START Given data

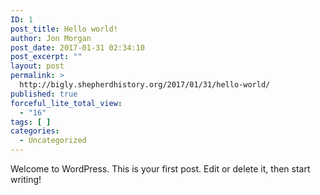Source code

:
 ```yaml
---
ID: 1
post_title: Hello world!
author: Jon Morgan
post_date: 2017-01-31 02:34:10
post_excerpt: ""
layout: post
permalink: >
  http://bigly.shepherdhistory.org/2017/01/31/hello-world/
published: true
forceful_lite_total_view:
  - "16"
tags: [ ]
categories:
  - Uncategorized
---
```

Welcome to WordPress. This is your first post. Edit or delete it, then start writing!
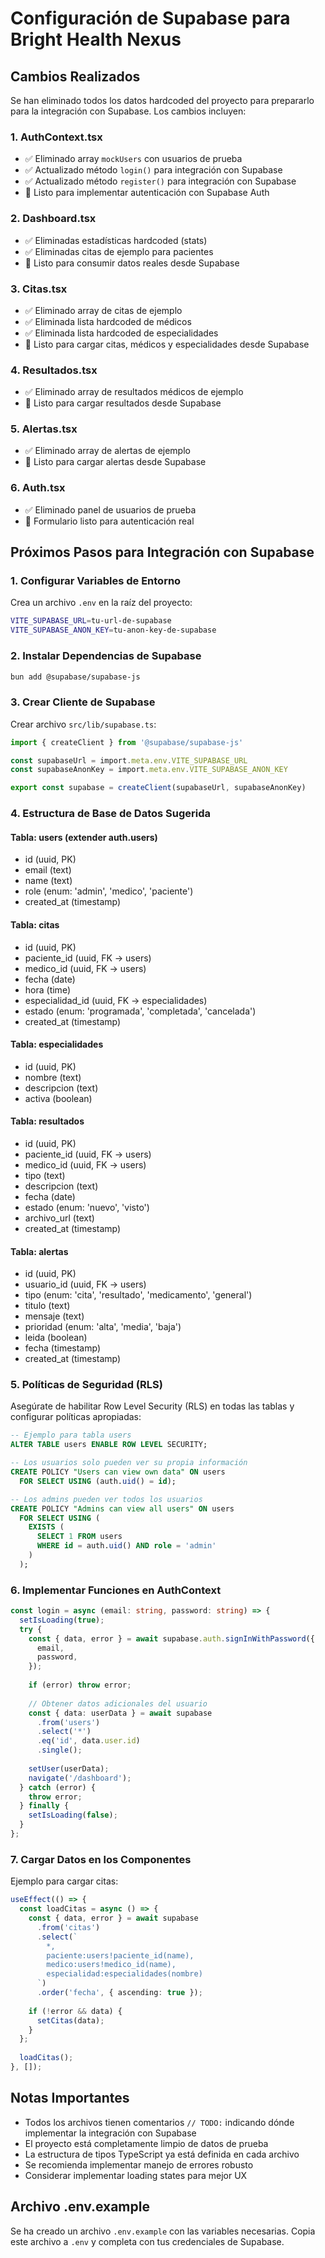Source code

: # Configuración de Supabase para Bright Health Nexus

## Cambios Realizados

Se han eliminado todos los datos hardcoded del proyecto para prepararlo para la integración con Supabase. Los cambios incluyen:

### 1. AuthContext.tsx
- ✅ Eliminado array `mockUsers` con usuarios de prueba
- ✅ Actualizado método `login()` para integración con Supabase
- ✅ Actualizado método `register()` para integración con Supabase
- 📝 Listo para implementar autenticación con Supabase Auth

### 2. Dashboard.tsx
- ✅ Eliminadas estadísticas hardcoded (stats)
- ✅ Eliminadas citas de ejemplo para pacientes
- 📝 Listo para consumir datos reales desde Supabase

### 3. Citas.tsx
- ✅ Eliminado array de citas de ejemplo
- ✅ Eliminada lista hardcoded de médicos
- ✅ Eliminada lista hardcoded de especialidades
- 📝 Listo para cargar citas, médicos y especialidades desde Supabase

### 4. Resultados.tsx
- ✅ Eliminado array de resultados médicos de ejemplo
- 📝 Listo para cargar resultados desde Supabase

### 5. Alertas.tsx
- ✅ Eliminado array de alertas de ejemplo
- 📝 Listo para cargar alertas desde Supabase

### 6. Auth.tsx
- ✅ Eliminado panel de usuarios de prueba
- 📝 Formulario listo para autenticación real

## Próximos Pasos para Integración con Supabase

### 1. Configurar Variables de Entorno

Crea un archivo `.env` en la raíz del proyecto:

```bash
VITE_SUPABASE_URL=tu-url-de-supabase
VITE_SUPABASE_ANON_KEY=tu-anon-key-de-supabase
```

### 2. Instalar Dependencias de Supabase

```bash
bun add @supabase/supabase-js
```

### 3. Crear Cliente de Supabase

Crear archivo `src/lib/supabase.ts`:

```typescript
import { createClient } from '@supabase/supabase-js'

const supabaseUrl = import.meta.env.VITE_SUPABASE_URL
const supabaseAnonKey = import.meta.env.VITE_SUPABASE_ANON_KEY

export const supabase = createClient(supabaseUrl, supabaseAnonKey)
```

### 4. Estructura de Base de Datos Sugerida

#### Tabla: users (extender auth.users)
- id (uuid, PK)
- email (text)
- name (text)
- role (enum: 'admin', 'medico', 'paciente')
- created_at (timestamp)

#### Tabla: citas
- id (uuid, PK)
- paciente_id (uuid, FK -> users)
- medico_id (uuid, FK -> users)
- fecha (date)
- hora (time)
- especialidad_id (uuid, FK -> especialidades)
- estado (enum: 'programada', 'completada', 'cancelada')
- created_at (timestamp)

#### Tabla: especialidades
- id (uuid, PK)
- nombre (text)
- descripcion (text)
- activa (boolean)

#### Tabla: resultados
- id (uuid, PK)
- paciente_id (uuid, FK -> users)
- medico_id (uuid, FK -> users)
- tipo (text)
- descripcion (text)
- fecha (date)
- estado (enum: 'nuevo', 'visto')
- archivo_url (text)
- created_at (timestamp)

#### Tabla: alertas
- id (uuid, PK)
- usuario_id (uuid, FK -> users)
- tipo (enum: 'cita', 'resultado', 'medicamento', 'general')
- titulo (text)
- mensaje (text)
- prioridad (enum: 'alta', 'media', 'baja')
- leida (boolean)
- fecha (timestamp)
- created_at (timestamp)

### 5. Políticas de Seguridad (RLS)

Asegúrate de habilitar Row Level Security (RLS) en todas las tablas y configurar políticas apropiadas:

```sql
-- Ejemplo para tabla users
ALTER TABLE users ENABLE ROW LEVEL SECURITY;

-- Los usuarios solo pueden ver su propia información
CREATE POLICY "Users can view own data" ON users
  FOR SELECT USING (auth.uid() = id);

-- Los admins pueden ver todos los usuarios
CREATE POLICY "Admins can view all users" ON users
  FOR SELECT USING (
    EXISTS (
      SELECT 1 FROM users
      WHERE id = auth.uid() AND role = 'admin'
    )
  );
```

### 6. Implementar Funciones en AuthContext

```typescript
const login = async (email: string, password: string) => {
  setIsLoading(true);
  try {
    const { data, error } = await supabase.auth.signInWithPassword({
      email,
      password,
    });
    
    if (error) throw error;
    
    // Obtener datos adicionales del usuario
    const { data: userData } = await supabase
      .from('users')
      .select('*')
      .eq('id', data.user.id)
      .single();
    
    setUser(userData);
    navigate('/dashboard');
  } catch (error) {
    throw error;
  } finally {
    setIsLoading(false);
  }
};
```

### 7. Cargar Datos en los Componentes

Ejemplo para cargar citas:

```typescript
useEffect(() => {
  const loadCitas = async () => {
    const { data, error } = await supabase
      .from('citas')
      .select(`
        *,
        paciente:users!paciente_id(name),
        medico:users!medico_id(name),
        especialidad:especialidades(nombre)
      `)
      .order('fecha', { ascending: true });
    
    if (!error && data) {
      setCitas(data);
    }
  };
  
  loadCitas();
}, []);
```

## Notas Importantes

- Todos los archivos tienen comentarios `// TODO:` indicando dónde implementar la integración con Supabase
- El proyecto está completamente limpio de datos de prueba
- La estructura de tipos TypeScript ya está definida en cada archivo
- Se recomienda implementar manejo de errores robusto
- Considerar implementar loading states para mejor UX

## Archivo .env.example

Se ha creado un archivo `.env.example` con las variables necesarias. Copia este archivo a `.env` y completa con tus credenciales de Supabase.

END Given data

• Problem description:
Looking at the data above, count every line holding the word "array" and state only the count.

• Exercise output:
4